## Prompt
Extract all of the data and reproduce it precisely.

## Saved data entries
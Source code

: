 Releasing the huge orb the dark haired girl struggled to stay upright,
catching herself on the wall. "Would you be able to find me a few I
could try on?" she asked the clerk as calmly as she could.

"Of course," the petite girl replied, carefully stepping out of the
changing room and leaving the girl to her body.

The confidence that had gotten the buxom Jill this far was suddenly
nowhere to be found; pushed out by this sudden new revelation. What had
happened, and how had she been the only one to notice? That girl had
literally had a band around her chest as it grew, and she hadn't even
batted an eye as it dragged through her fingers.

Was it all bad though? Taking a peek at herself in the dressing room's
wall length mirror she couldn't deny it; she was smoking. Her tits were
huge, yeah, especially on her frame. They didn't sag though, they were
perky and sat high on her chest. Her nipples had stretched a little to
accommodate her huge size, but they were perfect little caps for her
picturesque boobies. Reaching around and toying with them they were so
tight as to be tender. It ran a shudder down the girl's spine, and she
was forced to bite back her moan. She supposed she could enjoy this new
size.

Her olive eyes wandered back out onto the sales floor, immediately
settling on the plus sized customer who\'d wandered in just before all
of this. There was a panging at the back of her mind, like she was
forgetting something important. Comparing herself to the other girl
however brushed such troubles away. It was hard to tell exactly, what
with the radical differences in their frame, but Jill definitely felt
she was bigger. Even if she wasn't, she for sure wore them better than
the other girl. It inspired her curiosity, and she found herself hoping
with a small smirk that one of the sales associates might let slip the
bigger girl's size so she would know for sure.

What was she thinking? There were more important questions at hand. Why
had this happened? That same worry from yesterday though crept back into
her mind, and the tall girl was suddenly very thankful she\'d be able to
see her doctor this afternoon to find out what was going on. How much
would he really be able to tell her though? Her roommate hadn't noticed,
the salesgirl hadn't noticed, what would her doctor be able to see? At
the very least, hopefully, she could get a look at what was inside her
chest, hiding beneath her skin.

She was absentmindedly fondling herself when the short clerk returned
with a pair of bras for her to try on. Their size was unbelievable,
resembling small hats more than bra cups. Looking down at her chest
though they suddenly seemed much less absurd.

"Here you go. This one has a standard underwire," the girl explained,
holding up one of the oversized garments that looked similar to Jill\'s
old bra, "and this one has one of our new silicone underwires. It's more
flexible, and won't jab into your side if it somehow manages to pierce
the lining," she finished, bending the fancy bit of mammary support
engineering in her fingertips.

## Task answer
Source code

: Releasing the huge orb the dark haired girl struggled to stay upright,
catching herself on the wall. "Would you be able to find me a few I
could try on?" she asked the clerk as calmly as she could.

"Of course," the petite girl replied, carefully stepping out of the
changing room and leaving the girl to her body.

The confidence that had gotten the buxom Jill this far was suddenly
nowhere to be found; pushed out by this sudden new revelation. What had
happened, and how had she been the only one to notice? That girl had
literally had a band around her chest as it grew, and she hadn't even
batted an eye as it dragged through her fingers.

Was it all bad though? Taking a peek at herself in the dressing room's
wall length mirror she couldn't deny it; she was smoking. Her tits were
huge, yeah, especially on her frame. They didn't sag though, they were
perky and sat high on her chest. Her nipples had stretched a little to
accommodate her huge size, but they were perfect little caps for her
picturesque boobies. Reaching around and toying with them they were so
tight as to be tender. It ran a shudder down the girl's spine, and she
was forced to bite back her moan. She supposed she could enjoy this new
size.

Her olive eyes wandered back out onto the sales floor, immediately
settling on the plus sized customer who\'d wandered in just before all
of this. There was a panging at the back of her mind, like she was
forgetting something important. Comparing herself to the other girl
however brushed such troubles away. It was hard to tell exactly, what
with the radical differences in their frame, but Jill definitely felt
she was bigger. Even if she wasn't, she for sure wore them better than
the other girl. It inspired her curiosity, and she found herself hoping
with a small smirk that one of the sales associates might let slip the
bigger girl's size so she would know for sure.

What was she thinking? There were more important questions at hand. Why
had this happened? That same worry from yesterday though crept back into
her mind, and the tall girl was suddenly very thankful she\'d be able to
see her doctor this afternoon to find out what was going on. How much
would he really be able to tell her though? Her roommate hadn't noticed,
the salesgirl hadn't noticed, what would her doctor be able to see? At
the very least, hopefully, she could get a look at what was inside her
chest, hiding beneath her skin.

She was absentmindedly fondling herself when the short clerk returned
with a pair of bras for her to try on. Their size was unbelievable,
resembling small hats more than bra cups. Looking down at her chest
though they suddenly seemed much less absurd.

"Here you go. This one has a standard underwire," the girl explained,
holding up one of the oversized garments that looked similar to Jill\'s
old bra, "and this one has one of our new silicone underwires. It's more
flexible, and won't jab into your side if it somehow manages to pierce
the lining," she finished, bending the fancy bit of mammary support
engineering in her fingertips.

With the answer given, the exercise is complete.